Nacionalidade Portuguesa para descendentes de judeus sefarditas

Judeus sefarditas são os judeus descendentes das antigas e tradicionais comunidades judaicas da Península Ibérica.

As comunidades judaicas, a partir de finais do século XV e após o Édito de Alhambra de 1492, foram perseguidas pela Inquisição espanhola, e muitos dos seus membros se refugiram em Portugal.

O rei D. Manuel, que inicialmente havia promulgado uma lei que lhes garantia proteção, determinou, a partir de 1496, a expulsão de todos os judeus sefarditas (também conhecidos por marranos) que não se sujeitassem ao batismo católico. Assim, a comunidade sefardita portuguesa, que também já incluía um significativo segmento da anterior comunidade sefardita espanhola, começou a ser perseguida também em Portugal, a partir de finais do século XV e inícios do século XVI.

 Nos termos do disposto no artigo 6.º, n.º 7, da Lei da Nacionalidade, o Governo português pode conceder a nacionalidade portuguesa, por naturalização, aos descendentes de judeus sefarditas portugueses.

Previstos no artigo 6.º, n.º 1, alíneas a) e d), da Lei da Nacionalidade, os requisitos gerais para a naturalização são:

– Ser maior ou emancipado à face da lei portuguesa;

– Não ter sido condenado, com trânsito em julgado da sentença, pela prática de crime punível com pena de prisão de máximo igual ou superior a 3 anos, segundo a lei portuguesa.

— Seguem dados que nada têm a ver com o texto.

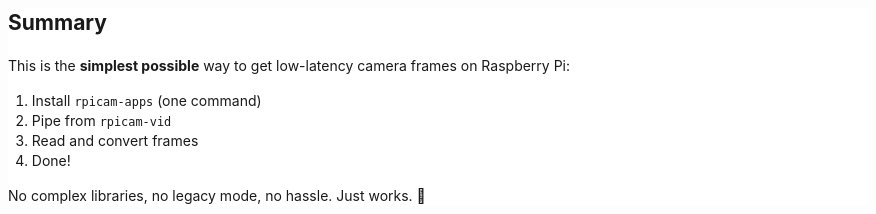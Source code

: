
 ```cpp
```

## Summary

This is the **simplest possible** way to get low-latency camera frames on Raspberry Pi:

1. Install `rpicam-apps` (one command)
2. Pipe from `rpicam-vid` 
3. Read and convert frames
4. Done!

No complex libraries, no legacy mode, no hassle. Just works. 🎉

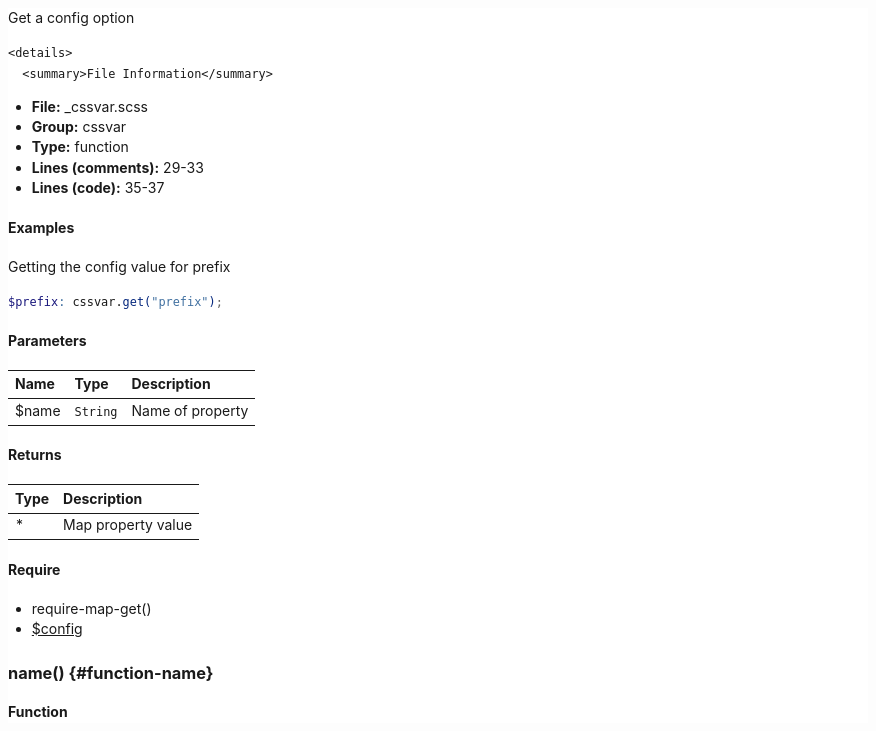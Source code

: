   

Get a config option
    
    

    <details>
      <summary>File Information</summary>
- **File:** _cssvar.scss
- **Group:** cssvar
- **Type:** function
- **Lines (comments):** 29-33
- **Lines (code):** 35-37
    </details>
    

#### Examples

Getting the config value for prefix      


``` scss
$prefix: cssvar.get("prefix");
```
  

      

#### Parameters


|Name|Type|Description|
|:--|:--|:--|
|$name|`String`|Name of property|

    

#### Returns


|Type|Description|
|:--|:--|
|*|Map property value|

    

#### Require

- require-map-get()
- [$config](/sass/core/breakpoint/#variable-config)
  


<div class="sassdoc-item-header">

###  name() {#function-name}

  <div class="sassdoc-item-header__labels">
    <span class="tag tag--primary"><strong>Function</strong></span>
  </div>

</div>
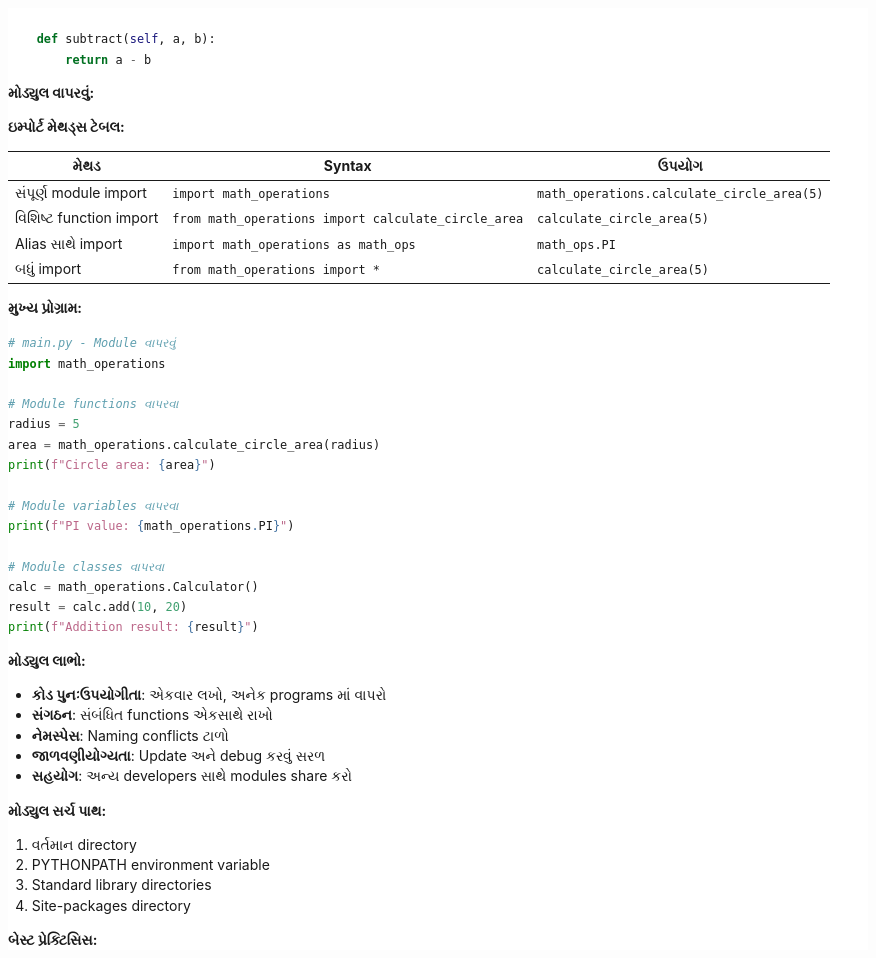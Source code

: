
 ```python
    
    def subtract(self, a, b):
        return a - b
```

**મોડ્યુલ વાપરવું:**

**ઇમ્પોર્ટ મેથડ્સ ટેબલ:**

| મેથડ | Syntax | ઉપયોગ |
|------|--------|-------|
| સંપૂર્ણ module import | `import math_operations` | `math_operations.calculate_circle_area(5)` |
| વિશિષ્ટ function import | `from math_operations import calculate_circle_area` | `calculate_circle_area(5)` |
| Alias સાથે import | `import math_operations as math_ops` | `math_ops.PI` |
| બધું import | `from math_operations import *` | `calculate_circle_area(5)` |

**મુખ્ય પ્રોગ્રામ:**

```python
# main.py - Module વાપરવું
import math_operations

# Module functions વાપરવા
radius = 5
area = math_operations.calculate_circle_area(radius)
print(f"Circle area: {area}")

# Module variables વાપરવા
print(f"PI value: {math_operations.PI}")

# Module classes વાપરવા
calc = math_operations.Calculator()
result = calc.add(10, 20)
print(f"Addition result: {result}")
```

**મોડ્યુલ લાભો:**

- **કોડ પુનઃઉપયોગીતા**: એકવાર લખો, અનેક programs માં વાપરો
- **સંગઠન**: સંબંધિત functions એકસાથે રાખો
- **નેમસ્પેસ**: Naming conflicts ટાળો
- **જાળવણીયોગ્યતા**: Update અને debug કરવું સરળ
- **સહયોગ**: અન્ય developers સાથે modules share કરો

**મોડ્યુલ સર્ચ પાથ:**

1. વર્તમાન directory
2. PYTHONPATH environment variable
3. Standard library directories
4. Site-packages directory

**બેસ્ટ પ્રેક્ટિસિસ:**
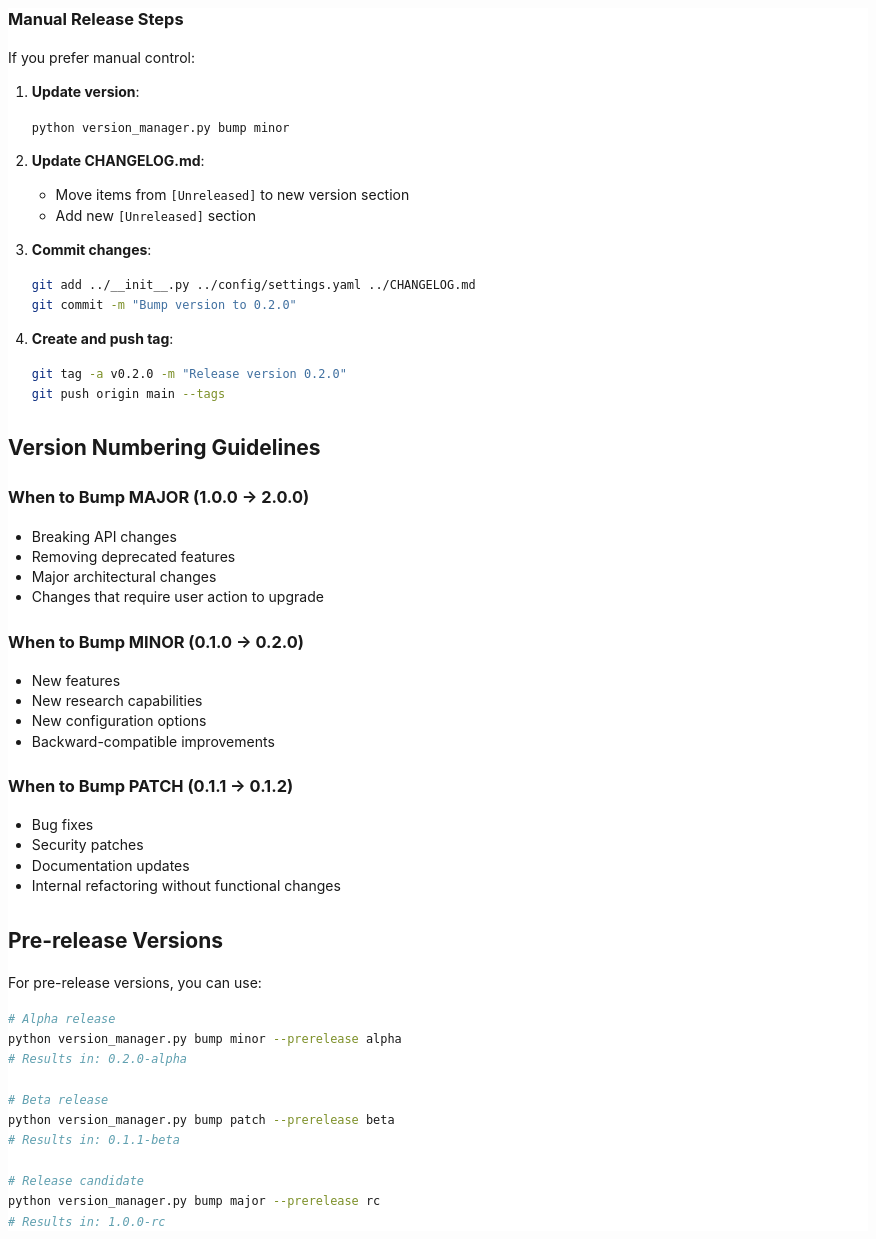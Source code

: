### Manual Release Steps

If you prefer manual control:

1. **Update version**:
   ```bash
   python version_manager.py bump minor
   ```

2. **Update CHANGELOG.md**:
   - Move items from `[Unreleased]` to new version section
   - Add new `[Unreleased]` section

3. **Commit changes**:
   ```bash
   git add ../__init__.py ../config/settings.yaml ../CHANGELOG.md
   git commit -m "Bump version to 0.2.0"
   ```

4. **Create and push tag**:
   ```bash
   git tag -a v0.2.0 -m "Release version 0.2.0"
   git push origin main --tags
   ```

## Version Numbering Guidelines

### When to Bump MAJOR (1.0.0 -> 2.0.0)
- Breaking API changes
- Removing deprecated features
- Major architectural changes
- Changes that require user action to upgrade

### When to Bump MINOR (0.1.0 -> 0.2.0)
- New features
- New research capabilities
- New configuration options
- Backward-compatible improvements

### When to Bump PATCH (0.1.1 -> 0.1.2)
- Bug fixes
- Security patches
- Documentation updates
- Internal refactoring without functional changes

## Pre-release Versions

For pre-release versions, you can use:

```bash
# Alpha release
python version_manager.py bump minor --prerelease alpha
# Results in: 0.2.0-alpha

# Beta release  
python version_manager.py bump patch --prerelease beta
# Results in: 0.1.1-beta

# Release candidate
python version_manager.py bump major --prerelease rc
# Results in: 1.0.0-rc
```
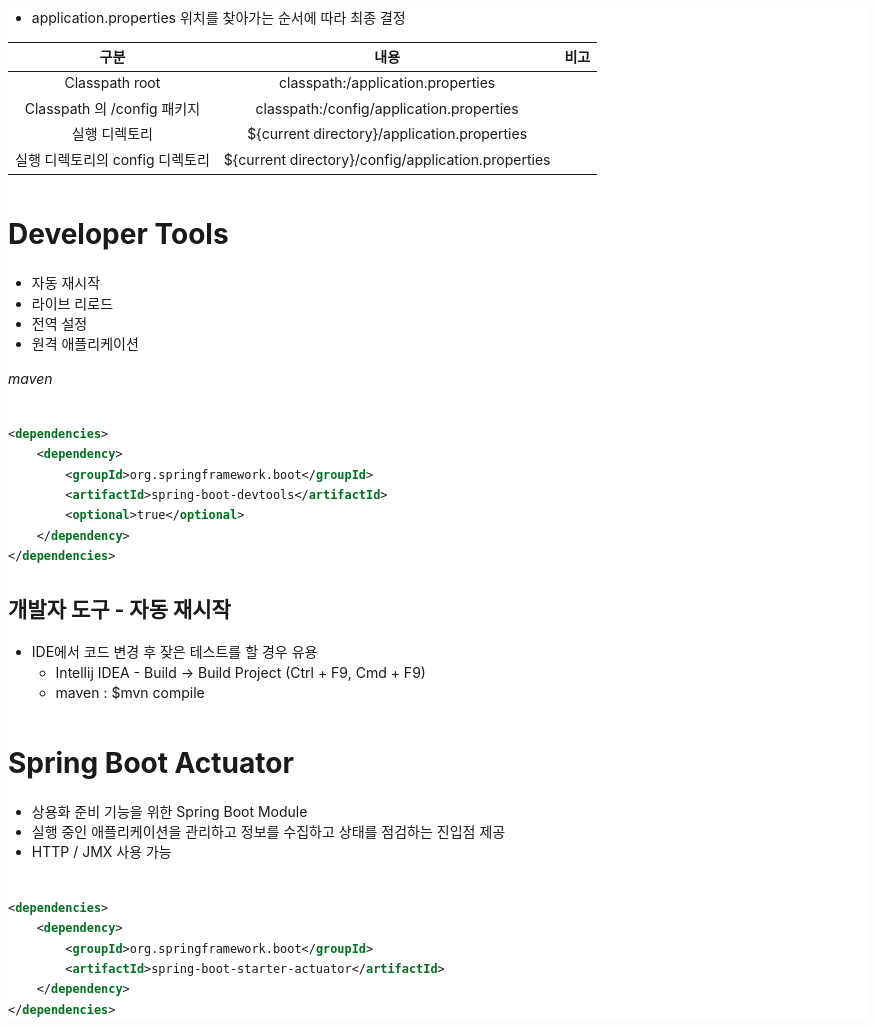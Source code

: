 - application.properties 위치를 찾아가는 순서에 따라 최종 결정

|           구분            |                         내용                         | 비고 |
|:-----------------------:|:--------------------------------------------------:|:--:|
|     Classpath root      |         classpath:/application.properties          |
| Classpath 의 /config 패키지 |      classpath:/config/application.properties      |
|         실행 디렉토리         |    ${current directory}/application.properties     |
|  실행 디렉토리의 config 디렉토리   | ${current directory}/config/application.properties |

# Developer Tools

- 자동 재시작
- 라이브 리로드
- 전역 설정
- 원격 애플리케이션

_maven_

```xml

<dependencies>
    <dependency>
        <groupId>org.springframework.boot</groupId>
        <artifactId>spring-boot-devtools</artifactId>
        <optional>true</optional>
    </dependency>
</dependencies>
```

## 개발자 도구 - 자동 재시작

- IDE에서 코드 변경 후 잦은 테스트를 할 경우 유용
    - Intellij IDEA - Build -> Build Project (Ctrl + F9, Cmd + F9)
    - maven : $mvn compile

# Spring Boot Actuator

- 상용화 준비 기능을 위한 Spring Boot Module
- 실행 중인 애플리케이션을 관리하고 정보를 수집하고 상태를 점검하는 진입점 제공
- HTTP / JMX 사용 가능

```xml

<dependencies>
    <dependency>
        <groupId>org.springframework.boot</groupId>
        <artifactId>spring-boot-starter-actuator</artifactId>
    </dependency>
</dependencies>
```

As vantagens de possuir cidadania portuguesa

– Recuperação de raízes culturais antigas, a aquisição da cidadania ou nacionalidade portuguesa comporta outros benefícios de extrema importância;

– Direito de circular livremente por todo o Espaço Schengen, que atualmente abrange 26 países europeus;

– Liberdade de circulação e de trabalho dentro dos países-membros da União Europeia, para além do acesso a sistemas de saúde e educação de grande qualidade, bem como o direito de participação nas respectivas instituições, eleger e ser eleito;

– Acessibilidade internacional possibilitada pelo passaporte português, para o qual é dispensado o visto prévio de entrada em quase duzentos países.